The great one had stopped on the threshold.
“Madam,” he began, coldly, “when I say my library, I mean my—”
“Oh yes,” she interrupted, with amiable weariness. “I know. You mean you keep all the papers and books of the estate in there, but I think we’d better put them off for a few days—”
“I’m not talking about the estate!” he exclaimed. “What I want to talk to you about is being seen with Joseph Louden!”
“Yes,” she nodded, brightly. “That’s along the line we must take up first.”
“Yes, it is!” He hurled his bull-bass at her. “You knew everything about him and his standing in this community! I know you did, because Mrs. Pike told me you asked all about him from Mamie after you came last night, and, see here, don’t you—”
“Oh, but I knew before that,” she laughed. “I had a correspondent in Canaan, one who has always taken a great interest in Mr. Louden. I asked Miss Pike only to get her own point of view.”

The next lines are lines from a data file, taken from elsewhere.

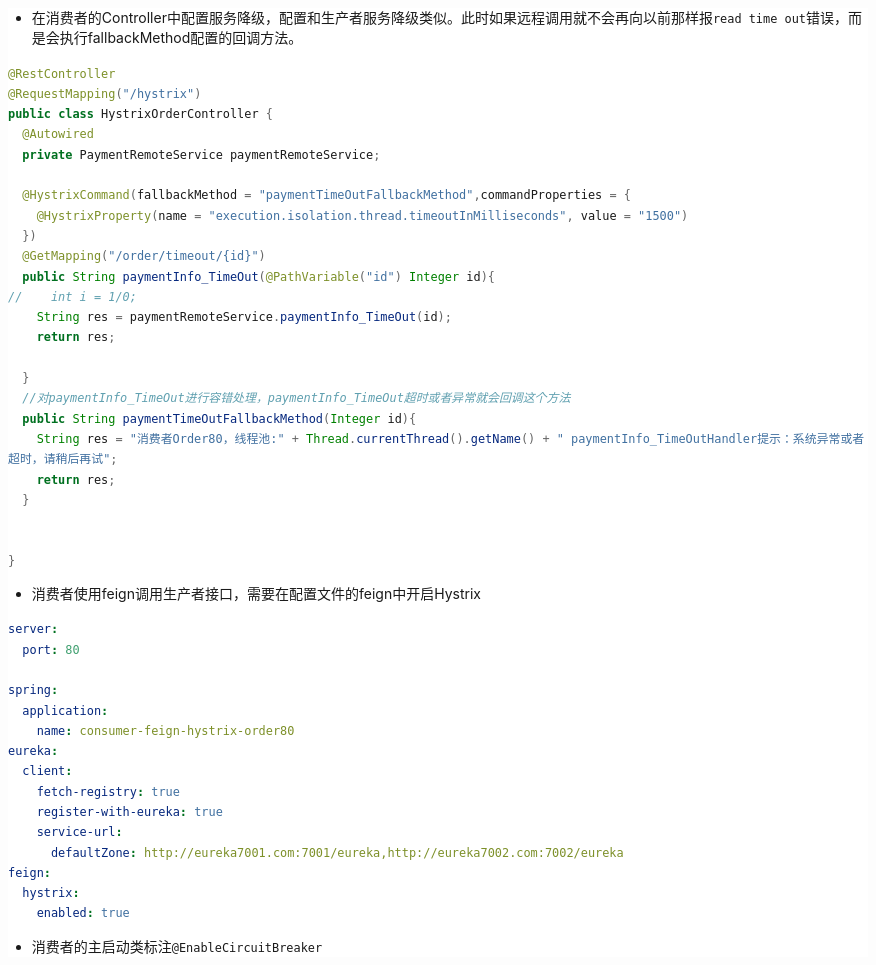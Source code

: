 + 在消费者的Controller中配置服务降级，配置和生产者服务降级类似。此时如果远程调用就不会再向以前那样报`read time out`错误，而是会执行fallbackMethod配置的回调方法。

```java
@RestController
@RequestMapping("/hystrix")
public class HystrixOrderController {
  @Autowired
  private PaymentRemoteService paymentRemoteService;
    
  @HystrixCommand(fallbackMethod = "paymentTimeOutFallbackMethod",commandProperties = {
    @HystrixProperty(name = "execution.isolation.thread.timeoutInMilliseconds", value = "1500")
  })
  @GetMapping("/order/timeout/{id}")
  public String paymentInfo_TimeOut(@PathVariable("id") Integer id){
//    int i = 1/0;
    String res = paymentRemoteService.paymentInfo_TimeOut(id);
    return res;

  }
  //对paymentInfo_TimeOut进行容错处理，paymentInfo_TimeOut超时或者异常就会回调这个方法
  public String paymentTimeOutFallbackMethod(Integer id){
    String res = "消费者Order80，线程池:" + Thread.currentThread().getName() + " paymentInfo_TimeOutHandler提示：系统异常或者超时，请稍后再试";
    return res;
  }


}
```

+ 消费者使用feign调用生产者接口，需要在配置文件的feign中开启Hystrix

```yml
server:
  port: 80

spring:
  application:
    name: consumer-feign-hystrix-order80
eureka:
  client:
    fetch-registry: true
    register-with-eureka: true
    service-url:
      defaultZone: http://eureka7001.com:7001/eureka,http://eureka7002.com:7002/eureka
feign:
  hystrix:
    enabled: true

```



+ 消费者的主启动类标注`@EnableCircuitBreaker`
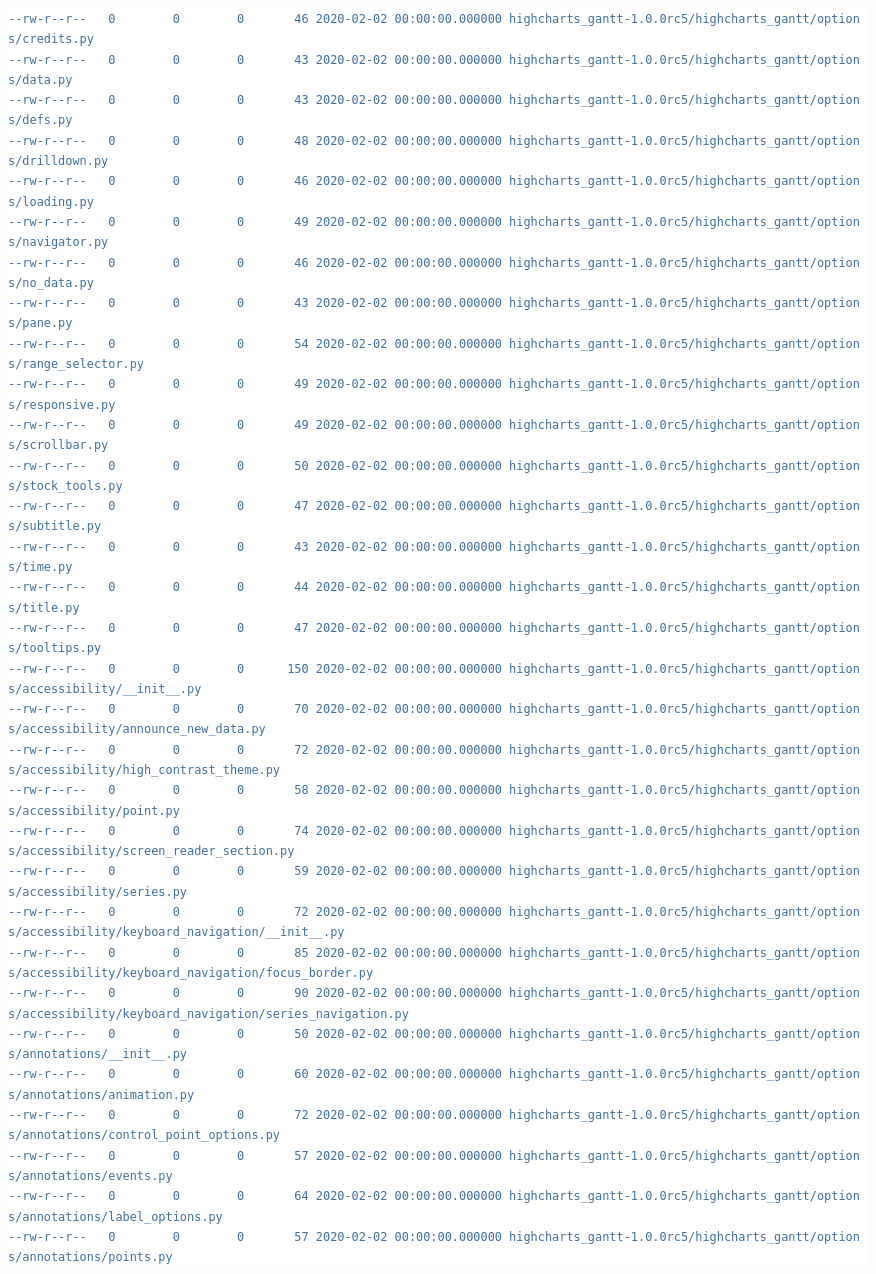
 ```diff
--rw-r--r--   0        0        0       46 2020-02-02 00:00:00.000000 highcharts_gantt-1.0.0rc5/highcharts_gantt/options/credits.py
--rw-r--r--   0        0        0       43 2020-02-02 00:00:00.000000 highcharts_gantt-1.0.0rc5/highcharts_gantt/options/data.py
--rw-r--r--   0        0        0       43 2020-02-02 00:00:00.000000 highcharts_gantt-1.0.0rc5/highcharts_gantt/options/defs.py
--rw-r--r--   0        0        0       48 2020-02-02 00:00:00.000000 highcharts_gantt-1.0.0rc5/highcharts_gantt/options/drilldown.py
--rw-r--r--   0        0        0       46 2020-02-02 00:00:00.000000 highcharts_gantt-1.0.0rc5/highcharts_gantt/options/loading.py
--rw-r--r--   0        0        0       49 2020-02-02 00:00:00.000000 highcharts_gantt-1.0.0rc5/highcharts_gantt/options/navigator.py
--rw-r--r--   0        0        0       46 2020-02-02 00:00:00.000000 highcharts_gantt-1.0.0rc5/highcharts_gantt/options/no_data.py
--rw-r--r--   0        0        0       43 2020-02-02 00:00:00.000000 highcharts_gantt-1.0.0rc5/highcharts_gantt/options/pane.py
--rw-r--r--   0        0        0       54 2020-02-02 00:00:00.000000 highcharts_gantt-1.0.0rc5/highcharts_gantt/options/range_selector.py
--rw-r--r--   0        0        0       49 2020-02-02 00:00:00.000000 highcharts_gantt-1.0.0rc5/highcharts_gantt/options/responsive.py
--rw-r--r--   0        0        0       49 2020-02-02 00:00:00.000000 highcharts_gantt-1.0.0rc5/highcharts_gantt/options/scrollbar.py
--rw-r--r--   0        0        0       50 2020-02-02 00:00:00.000000 highcharts_gantt-1.0.0rc5/highcharts_gantt/options/stock_tools.py
--rw-r--r--   0        0        0       47 2020-02-02 00:00:00.000000 highcharts_gantt-1.0.0rc5/highcharts_gantt/options/subtitle.py
--rw-r--r--   0        0        0       43 2020-02-02 00:00:00.000000 highcharts_gantt-1.0.0rc5/highcharts_gantt/options/time.py
--rw-r--r--   0        0        0       44 2020-02-02 00:00:00.000000 highcharts_gantt-1.0.0rc5/highcharts_gantt/options/title.py
--rw-r--r--   0        0        0       47 2020-02-02 00:00:00.000000 highcharts_gantt-1.0.0rc5/highcharts_gantt/options/tooltips.py
--rw-r--r--   0        0        0      150 2020-02-02 00:00:00.000000 highcharts_gantt-1.0.0rc5/highcharts_gantt/options/accessibility/__init__.py
--rw-r--r--   0        0        0       70 2020-02-02 00:00:00.000000 highcharts_gantt-1.0.0rc5/highcharts_gantt/options/accessibility/announce_new_data.py
--rw-r--r--   0        0        0       72 2020-02-02 00:00:00.000000 highcharts_gantt-1.0.0rc5/highcharts_gantt/options/accessibility/high_contrast_theme.py
--rw-r--r--   0        0        0       58 2020-02-02 00:00:00.000000 highcharts_gantt-1.0.0rc5/highcharts_gantt/options/accessibility/point.py
--rw-r--r--   0        0        0       74 2020-02-02 00:00:00.000000 highcharts_gantt-1.0.0rc5/highcharts_gantt/options/accessibility/screen_reader_section.py
--rw-r--r--   0        0        0       59 2020-02-02 00:00:00.000000 highcharts_gantt-1.0.0rc5/highcharts_gantt/options/accessibility/series.py
--rw-r--r--   0        0        0       72 2020-02-02 00:00:00.000000 highcharts_gantt-1.0.0rc5/highcharts_gantt/options/accessibility/keyboard_navigation/__init__.py
--rw-r--r--   0        0        0       85 2020-02-02 00:00:00.000000 highcharts_gantt-1.0.0rc5/highcharts_gantt/options/accessibility/keyboard_navigation/focus_border.py
--rw-r--r--   0        0        0       90 2020-02-02 00:00:00.000000 highcharts_gantt-1.0.0rc5/highcharts_gantt/options/accessibility/keyboard_navigation/series_navigation.py
--rw-r--r--   0        0        0       50 2020-02-02 00:00:00.000000 highcharts_gantt-1.0.0rc5/highcharts_gantt/options/annotations/__init__.py
--rw-r--r--   0        0        0       60 2020-02-02 00:00:00.000000 highcharts_gantt-1.0.0rc5/highcharts_gantt/options/annotations/animation.py
--rw-r--r--   0        0        0       72 2020-02-02 00:00:00.000000 highcharts_gantt-1.0.0rc5/highcharts_gantt/options/annotations/control_point_options.py
--rw-r--r--   0        0        0       57 2020-02-02 00:00:00.000000 highcharts_gantt-1.0.0rc5/highcharts_gantt/options/annotations/events.py
--rw-r--r--   0        0        0       64 2020-02-02 00:00:00.000000 highcharts_gantt-1.0.0rc5/highcharts_gantt/options/annotations/label_options.py
--rw-r--r--   0        0        0       57 2020-02-02 00:00:00.000000 highcharts_gantt-1.0.0rc5/highcharts_gantt/options/annotations/points.py
```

“I want to tell you, madam,” he shouted, coming toward her, “that no member of my household—”
“That’s another point we must take up to-day. I’m glad you remind me of it,” she said, thoughtfully, yet with so magically compelling an intonation that he stopped his shouting in the middle of a word; stopped with an apoplectic splutter. “We must arrange to put the old house in order at once.”
“We’ll arrange nothing of the sort,” he responded, after a moment of angry silence. “You’re going to stay right here.”
“Ah, I know your hospitality,” she bowed, graciously. “But of course I must not tax it too far. And about Mr. Louden? As I said, I want to speak to you about him.”
“Yes,” he intervened, harshly. “So do I, and I’m going to do it quick! You’ll find—”
Again she mysteriously baffled him. “He’s a dear old friend of mine, you know, and I have made up my mind that we both need his help, you and I.”
“What!”
“Yes,” she continued, calmly, “in a business way I mean. I know you have great interests in a hundred directions, all more important than mine; it isn’t fair that you should bear the whole burden of my affairs, and I think it will be best to retain Mr. Louden as my man of business. He could take all the cares of the estate off your shoulders.”
Martin Pike spoke no word, but he looked at her strangely; and she watched him with sudden keenness, leaning forward in her chair, her gaze alert but quiet, fixed on the dilating pupils of his eyes. He seemed to become dizzy, and the choleric scarlet which had overspread his broad face and big neck faded splotchily.
Still keeping her eyes upon him, she went on: “I haven’t asked him yet, and so I don’t know whether or not he’ll consent, but I think it possible that he may come to see me this afternoon, and if he does we can propose it to him together and go over things a little.”